Stored data entries:
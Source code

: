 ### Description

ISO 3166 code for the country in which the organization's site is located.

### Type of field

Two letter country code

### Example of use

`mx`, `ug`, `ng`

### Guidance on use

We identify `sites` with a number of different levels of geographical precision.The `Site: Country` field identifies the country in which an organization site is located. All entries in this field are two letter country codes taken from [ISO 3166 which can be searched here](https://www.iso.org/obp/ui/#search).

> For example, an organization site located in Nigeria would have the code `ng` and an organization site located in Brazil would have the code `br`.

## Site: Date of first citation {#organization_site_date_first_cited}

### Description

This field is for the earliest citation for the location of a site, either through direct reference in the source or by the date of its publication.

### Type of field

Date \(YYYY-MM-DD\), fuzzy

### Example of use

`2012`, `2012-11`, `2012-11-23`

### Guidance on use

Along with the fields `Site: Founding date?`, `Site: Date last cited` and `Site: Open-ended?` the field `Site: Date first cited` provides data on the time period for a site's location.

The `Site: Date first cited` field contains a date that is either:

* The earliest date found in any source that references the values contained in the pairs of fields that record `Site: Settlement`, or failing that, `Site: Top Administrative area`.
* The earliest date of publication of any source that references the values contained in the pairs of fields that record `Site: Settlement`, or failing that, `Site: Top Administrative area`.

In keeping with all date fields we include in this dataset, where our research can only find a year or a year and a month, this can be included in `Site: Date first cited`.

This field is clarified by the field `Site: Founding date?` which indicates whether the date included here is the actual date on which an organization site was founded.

==

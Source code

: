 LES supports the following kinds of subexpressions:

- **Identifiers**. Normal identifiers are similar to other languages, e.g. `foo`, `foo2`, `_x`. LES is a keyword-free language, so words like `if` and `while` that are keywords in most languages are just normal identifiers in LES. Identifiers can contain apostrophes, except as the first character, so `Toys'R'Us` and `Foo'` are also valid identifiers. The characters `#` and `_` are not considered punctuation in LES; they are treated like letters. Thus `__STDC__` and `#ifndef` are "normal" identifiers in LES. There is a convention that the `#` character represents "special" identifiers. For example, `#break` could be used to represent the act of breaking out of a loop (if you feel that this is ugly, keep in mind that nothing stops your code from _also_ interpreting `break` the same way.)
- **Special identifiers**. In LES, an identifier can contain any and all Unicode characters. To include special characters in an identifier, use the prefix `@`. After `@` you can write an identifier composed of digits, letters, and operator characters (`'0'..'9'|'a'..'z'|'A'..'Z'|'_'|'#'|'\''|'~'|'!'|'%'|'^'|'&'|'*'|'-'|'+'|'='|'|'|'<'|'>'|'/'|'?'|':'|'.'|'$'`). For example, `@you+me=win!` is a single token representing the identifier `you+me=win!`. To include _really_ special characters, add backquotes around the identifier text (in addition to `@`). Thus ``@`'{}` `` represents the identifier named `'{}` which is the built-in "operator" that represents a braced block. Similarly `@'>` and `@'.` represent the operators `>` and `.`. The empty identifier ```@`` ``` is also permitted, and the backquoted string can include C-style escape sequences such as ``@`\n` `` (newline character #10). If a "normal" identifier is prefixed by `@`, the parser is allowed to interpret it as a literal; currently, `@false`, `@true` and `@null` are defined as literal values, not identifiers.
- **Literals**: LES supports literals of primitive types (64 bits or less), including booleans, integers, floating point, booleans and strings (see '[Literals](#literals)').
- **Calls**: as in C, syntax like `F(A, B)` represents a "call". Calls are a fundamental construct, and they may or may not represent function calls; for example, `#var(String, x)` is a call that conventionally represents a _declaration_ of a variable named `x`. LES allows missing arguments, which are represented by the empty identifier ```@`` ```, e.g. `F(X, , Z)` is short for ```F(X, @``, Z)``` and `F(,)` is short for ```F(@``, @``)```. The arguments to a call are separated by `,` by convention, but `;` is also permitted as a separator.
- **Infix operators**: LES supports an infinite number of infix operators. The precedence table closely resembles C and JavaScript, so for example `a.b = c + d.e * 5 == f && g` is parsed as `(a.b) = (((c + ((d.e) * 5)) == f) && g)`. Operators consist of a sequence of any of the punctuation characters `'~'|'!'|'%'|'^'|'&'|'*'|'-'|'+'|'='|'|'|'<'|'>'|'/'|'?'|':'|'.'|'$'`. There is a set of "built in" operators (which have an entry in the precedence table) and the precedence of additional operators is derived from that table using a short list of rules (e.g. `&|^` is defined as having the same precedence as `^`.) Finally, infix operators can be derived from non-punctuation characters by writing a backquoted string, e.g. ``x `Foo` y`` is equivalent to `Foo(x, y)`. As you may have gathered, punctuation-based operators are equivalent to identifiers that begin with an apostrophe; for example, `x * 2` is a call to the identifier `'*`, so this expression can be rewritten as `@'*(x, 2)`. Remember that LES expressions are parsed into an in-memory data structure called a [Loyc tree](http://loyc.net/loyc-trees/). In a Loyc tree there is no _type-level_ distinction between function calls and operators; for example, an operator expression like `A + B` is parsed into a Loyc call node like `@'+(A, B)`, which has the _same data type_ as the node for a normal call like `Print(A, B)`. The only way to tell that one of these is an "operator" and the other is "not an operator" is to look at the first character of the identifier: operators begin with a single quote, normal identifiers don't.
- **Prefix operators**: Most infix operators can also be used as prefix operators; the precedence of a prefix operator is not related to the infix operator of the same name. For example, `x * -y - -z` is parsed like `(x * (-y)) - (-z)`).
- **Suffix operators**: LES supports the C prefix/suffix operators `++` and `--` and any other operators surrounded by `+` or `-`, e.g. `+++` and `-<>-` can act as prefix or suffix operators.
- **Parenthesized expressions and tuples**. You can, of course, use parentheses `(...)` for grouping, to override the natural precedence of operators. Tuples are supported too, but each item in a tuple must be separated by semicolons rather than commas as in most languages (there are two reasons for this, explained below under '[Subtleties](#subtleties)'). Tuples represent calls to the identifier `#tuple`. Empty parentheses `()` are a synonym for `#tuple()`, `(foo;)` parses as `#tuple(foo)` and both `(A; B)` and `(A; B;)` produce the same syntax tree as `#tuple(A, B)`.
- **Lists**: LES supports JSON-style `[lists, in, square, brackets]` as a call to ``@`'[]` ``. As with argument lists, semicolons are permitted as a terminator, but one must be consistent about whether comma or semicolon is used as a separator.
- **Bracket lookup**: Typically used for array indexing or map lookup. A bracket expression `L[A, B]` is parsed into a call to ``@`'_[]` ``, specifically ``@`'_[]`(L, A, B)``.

--

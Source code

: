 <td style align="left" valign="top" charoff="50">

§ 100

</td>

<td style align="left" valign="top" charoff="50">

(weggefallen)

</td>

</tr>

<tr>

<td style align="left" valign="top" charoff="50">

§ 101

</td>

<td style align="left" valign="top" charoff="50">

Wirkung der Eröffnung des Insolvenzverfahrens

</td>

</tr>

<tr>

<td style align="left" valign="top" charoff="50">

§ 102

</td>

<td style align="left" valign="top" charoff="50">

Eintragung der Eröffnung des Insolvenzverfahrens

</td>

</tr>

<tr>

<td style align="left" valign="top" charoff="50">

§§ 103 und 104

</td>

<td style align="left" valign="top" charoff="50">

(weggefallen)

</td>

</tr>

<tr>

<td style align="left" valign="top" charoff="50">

_YOUR INSTRUCTIONS_
Set down, unchanged, only those lines above that fall between the line with "field contains a" and the line with "In keeping with", the two end lines included.

_WRITTEN SOLUTION_
The `Site: Date first cited` field contains a date that is either:

* The earliest date found in any source that references the values contained in the pairs of fields that record `Site: Settlement`, or failing that, `Site: Top Administrative area`.
* The earliest date of publication of any source that references the values contained in the pairs of fields that record `Site: Settlement`, or failing that, `Site: Top Administrative area`.

In keeping with all date fields we include in this dataset, where our research can only find a year or a year and a month, this can be included in `Site: Date first cited`.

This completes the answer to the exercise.